L'individu ne cesse de passer d'un milieu clos à un autre,
chacun ayant ses lois : d'abord la famille, puis l'école
(« tu n'es plus dans ta famille »), puis la caserne
(« tu n'es plus à l'école »), puis l'usine,
de temps en temps l'hôpital, éventuellement la prison
qui est le milieu d'enfermement par excellence. C'est la prison
qui sert de modèle analogique : l'héroïne d'Europe
51 peut s'écrier quand elle voit des ouvriers « j'ai
cru voir des condamnés... ». Foucault a très
bien analysé le projet idéal des milieux d'enfermement,
particulièrement visible dans l'usine : concentrer ; répartir
dans l'espace ; ordonner dans le temps ; composer dans l'espace-temps
une force productive dont l'effet doit être supérieur
à la somme des forces élémentaires. Mais ce
que Foucault savait aussi, c'était la brièveté
de ce modèle : il succédait à des sociétés
de souveraineté, dont le but et les fonctions étaient
tout autres (prélever plutôt qu'organiser la production,
décider de la mort plutôt que gérer la vie)
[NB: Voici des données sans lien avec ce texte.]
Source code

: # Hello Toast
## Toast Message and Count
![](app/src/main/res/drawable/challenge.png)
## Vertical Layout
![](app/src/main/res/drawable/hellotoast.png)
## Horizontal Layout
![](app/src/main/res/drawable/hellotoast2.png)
; la transition s'était faite progressivement, et Napoléon
semblait opérer la grande conversion d'une société
à l'autre. Mais les disciplines à leur tour connaîtraient
une crise, au profit de nouvelles forces qui se mettraient lentement
en place, et qui se précipiteraient après la Deuxième
Guerre mondiale : les sociétés disciplinaires, c'était
déjà ce que nous n'étions plus, ce que nous
cessions d'être.
Nous sommes dans une crise généralisée de
tous les milieux d'enfermement, prison, hôpital, usine, école,
famille. La famille est un « intérieur », en
crise comme tout autre intérieur, scolaire, professionnel,
etc. Les ministres compétents n'ont cessé d'annoncer
des réformes supposées nécessaires. Réformer
l'école, réformer l'industrie, l'hôpital, l'armée,
la prison ; mais chacun sait que ces institutions sont finies, à
plus ou moins longue échéance. Il s'agit seulement
de gérer leur agonie et d'occuper les gens, jusqu'à
l'installation de nouvelles forces qui frappent à la porte.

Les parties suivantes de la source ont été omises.